What to work on: Count every line in the data that contains the word "primary", then report that number alone.

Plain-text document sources
# # # #

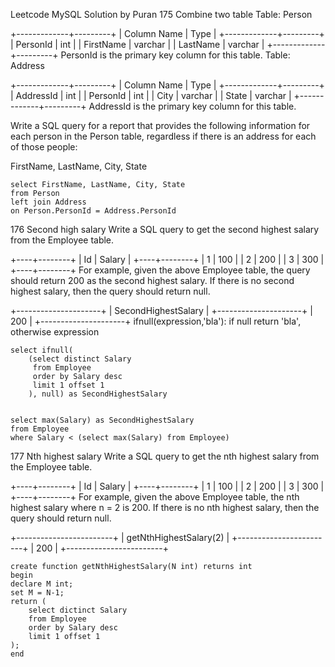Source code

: 
Leetcode MySQL Solution by Puran
175 Combine two table
Table: Person

+-------------+---------+
| Column Name | Type    |
+-------------+---------+
| PersonId    | int     |
| FirstName   | varchar |
| LastName    | varchar |
+-------------+---------+
PersonId is the primary key column for this table.
Table: Address

+-------------+---------+
| Column Name | Type    |
+-------------+---------+
| AddressId   | int     |
| PersonId    | int     |
| City        | varchar |
| State       | varchar |
+-------------+---------+
AddressId is the primary key column for this table.
 

Write a SQL query for a report that provides the following information for each person in the Person table, 
regardless if there is an address for each of those people:

FirstName, LastName, City, State
```mysql
select FirstName, LastName, City, State
from Person
left join Address
on Person.PersonId = Address.PersonId
```
176 Second high salary
Write a SQL query to get the second highest salary from the Employee table.

+----+--------+
| Id | Salary |
+----+--------+
| 1  | 100    |
| 2  | 200    |
| 3  | 300    |
+----+--------+
For example, given the above Employee table, the query should return 200 as the second highest salary. If there is no second highest salary, then the query should return null.

+---------------------+
| SecondHighestSalary |
+---------------------+
| 200                 |
+---------------------+
ifnull(expression,'bla'): if null return 'bla', otherwise expression
```mysql
select ifnull(
    (select distinct Salary
     from Employee
     order by Salary desc
     limit 1 offset 1
    ), null) as SecondHighestSalary


select max(Salary) as SecondHighestSalary
from Employee
where Salary < (select max(Salary) from Employee)

```
177 Nth highest salary
Write a SQL query to get the nth highest salary from the Employee table.

+----+--------+
| Id | Salary |
+----+--------+
| 1  | 100    |
| 2  | 200    |
| 3  | 300    |
+----+--------+
For example, given the above Employee table, the nth highest salary where n = 2 is 200. If there is no nth highest salary, then the query should return null.

+------------------------+
| getNthHighestSalary(2) |
+------------------------+
| 200                    |
+------------------------+
```mysql
create function getNthHighestSalary(N int) returns int
begin 
declare M int;
set M = N-1;
return (
    select dictinct Salary 
    from Employee
    order by Salary desc
    limit 1 offset 1
);
end
```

# # # #

Problem solution: 2